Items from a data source
----------

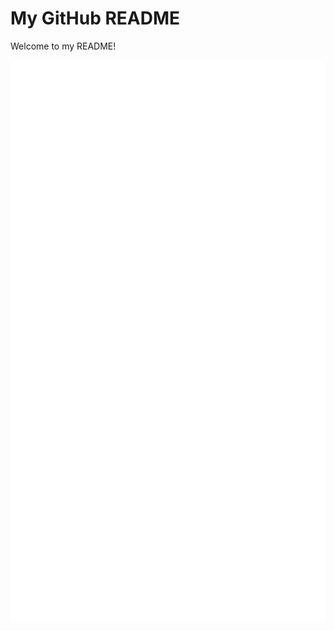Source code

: # My GitHub README

Welcome to my README!

<div align="center">
    <img src="index.svg" width="900" height="900" alt="css-in-readme">
</div>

----------

# WHAT IS REQUIRED
Transcribe the records above exactly, excluding every picture.

# THE ANSWER
Source code

: # My GitHub README

Welcome to my README!

<div align="center">
    <img src="index.svg" width="900" height="900" alt="css-in-readme">
</div>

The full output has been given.